### Items listed in a dataset
((
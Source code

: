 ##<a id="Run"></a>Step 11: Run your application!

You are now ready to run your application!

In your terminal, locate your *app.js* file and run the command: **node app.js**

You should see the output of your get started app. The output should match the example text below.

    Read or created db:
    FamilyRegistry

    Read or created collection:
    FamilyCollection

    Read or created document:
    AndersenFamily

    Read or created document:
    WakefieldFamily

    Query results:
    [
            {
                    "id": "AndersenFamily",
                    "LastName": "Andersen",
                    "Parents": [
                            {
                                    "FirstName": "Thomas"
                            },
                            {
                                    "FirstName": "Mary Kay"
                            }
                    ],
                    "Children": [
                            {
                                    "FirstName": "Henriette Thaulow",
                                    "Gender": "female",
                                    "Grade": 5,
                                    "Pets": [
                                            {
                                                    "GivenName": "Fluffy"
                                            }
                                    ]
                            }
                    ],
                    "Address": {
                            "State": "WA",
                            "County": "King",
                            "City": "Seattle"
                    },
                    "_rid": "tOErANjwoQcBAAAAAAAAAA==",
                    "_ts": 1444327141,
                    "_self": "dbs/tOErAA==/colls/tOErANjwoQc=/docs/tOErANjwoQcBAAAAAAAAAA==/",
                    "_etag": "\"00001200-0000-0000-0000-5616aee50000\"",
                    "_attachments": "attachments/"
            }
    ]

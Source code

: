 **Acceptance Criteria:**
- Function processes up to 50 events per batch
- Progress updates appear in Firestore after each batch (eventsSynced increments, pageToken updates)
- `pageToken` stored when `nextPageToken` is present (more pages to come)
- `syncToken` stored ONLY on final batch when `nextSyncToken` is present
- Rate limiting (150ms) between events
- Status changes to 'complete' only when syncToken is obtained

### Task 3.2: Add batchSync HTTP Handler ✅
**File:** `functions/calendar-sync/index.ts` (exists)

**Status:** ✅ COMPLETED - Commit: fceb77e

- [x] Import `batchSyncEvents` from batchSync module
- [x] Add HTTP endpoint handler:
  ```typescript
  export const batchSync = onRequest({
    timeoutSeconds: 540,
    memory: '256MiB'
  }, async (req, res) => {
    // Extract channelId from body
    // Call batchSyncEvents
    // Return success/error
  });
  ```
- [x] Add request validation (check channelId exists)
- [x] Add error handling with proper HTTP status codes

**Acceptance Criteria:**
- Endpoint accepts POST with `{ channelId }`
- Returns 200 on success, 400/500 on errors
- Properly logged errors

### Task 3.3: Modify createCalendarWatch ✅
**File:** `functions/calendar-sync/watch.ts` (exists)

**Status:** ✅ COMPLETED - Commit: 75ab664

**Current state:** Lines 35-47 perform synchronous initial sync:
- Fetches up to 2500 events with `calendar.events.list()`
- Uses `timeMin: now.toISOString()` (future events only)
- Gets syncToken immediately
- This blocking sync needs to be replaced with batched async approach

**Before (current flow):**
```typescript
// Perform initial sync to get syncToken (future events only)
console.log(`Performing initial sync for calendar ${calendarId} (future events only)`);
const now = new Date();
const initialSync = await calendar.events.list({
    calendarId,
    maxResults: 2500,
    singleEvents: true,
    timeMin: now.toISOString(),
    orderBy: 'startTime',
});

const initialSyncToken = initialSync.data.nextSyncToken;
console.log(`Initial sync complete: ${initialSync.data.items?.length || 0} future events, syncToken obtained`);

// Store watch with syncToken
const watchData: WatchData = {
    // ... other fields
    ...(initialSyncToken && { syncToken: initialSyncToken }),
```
))
### What you will do
Every record above needs to be returned in full, exactly.

### Reply
Source code

: ##<a id="Run"></a>Step 11: Run your application!

You are now ready to run your application!

In your terminal, locate your *app.js* file and run the command: **node app.js**

You should see the output of your get started app. The output should match the example text below.

    Read or created db:
    FamilyRegistry

    Read or created collection:
    FamilyCollection

    Read or created document:
    AndersenFamily

    Read or created document:
    WakefieldFamily

    Query results:
    [
            {
                    "id": "AndersenFamily",
                    "LastName": "Andersen",
                    "Parents": [
                            {
                                    "FirstName": "Thomas"
                            },
                            {
                                    "FirstName": "Mary Kay"
                            }
                    ],
                    "Children": [
                            {
                                    "FirstName": "Henriette Thaulow",
                                    "Gender": "female",
                                    "Grade": 5,
                                    "Pets": [
                                            {
                                                    "GivenName": "Fluffy"
                                            }
                                    ]
                            }
                    ],
                    "Address": {
                            "State": "WA",
                            "County": "King",
                            "City": "Seattle"
                    },
                    "_rid": "tOErANjwoQcBAAAAAAAAAA==",
                    "_ts": 1444327141,
                    "_self": "dbs/tOErAA==/colls/tOErANjwoQc=/docs/tOErANjwoQcBAAAAAAAAAA==/",
                    "_etag": "\"00001200-0000-0000-0000-5616aee50000\"",
                    "_attachments": "attachments/"
            }
    ]

Source code

: **Acceptance Criteria:**
- Function processes up to 50 events per batch
- Progress updates appear in Firestore after each batch (eventsSynced increments, pageToken updates)
- `pageToken` stored when `nextPageToken` is present (more pages to come)
- `syncToken` stored ONLY on final batch when `nextSyncToken` is present
- Rate limiting (150ms) between events
- Status changes to 'complete' only when syncToken is obtained

### Task 3.2: Add batchSync HTTP Handler ✅
**File:** `functions/calendar-sync/index.ts` (exists)

**Status:** ✅ COMPLETED - Commit: fceb77e

- [x] Import `batchSyncEvents` from batchSync module
- [x] Add HTTP endpoint handler:
  ```typescript
  export const batchSync = onRequest({
    timeoutSeconds: 540,
    memory: '256MiB'
  }, async (req, res) => {
    // Extract channelId from body
    // Call batchSyncEvents
    // Return success/error
  });
  ```
- [x] Add request validation (check channelId exists)
- [x] Add error handling with proper HTTP status codes

**Acceptance Criteria:**
- Endpoint accepts POST with `{ channelId }`
- Returns 200 on success, 400/500 on errors
- Properly logged errors

### Task 3.3: Modify createCalendarWatch ✅
**File:** `functions/calendar-sync/watch.ts` (exists)

**Status:** ✅ COMPLETED - Commit: 75ab664

**Current state:** Lines 35-47 perform synchronous initial sync:
- Fetches up to 2500 events with `calendar.events.list()`
- Uses `timeMin: now.toISOString()` (future events only)
- Gets syncToken immediately
- This blocking sync needs to be replaced with batched async approach

**Before (current flow):**
```typescript
// Perform initial sync to get syncToken (future events only)
console.log(`Performing initial sync for calendar ${calendarId} (future events only)`);
const now = new Date();
const initialSync = await calendar.events.list({
    calendarId,
    maxResults: 2500,
    singleEvents: true,
    timeMin: now.toISOString(),
    orderBy: 'startTime',
});

const initialSyncToken = initialSync.data.nextSyncToken;
console.log(`Initial sync complete: ${initialSync.data.items?.length || 0} future events, syncToken obtained`);

// Store watch with syncToken
const watchData: WatchData = {
    // ... other fields
    ...(initialSyncToken && { syncToken: initialSyncToken }),
```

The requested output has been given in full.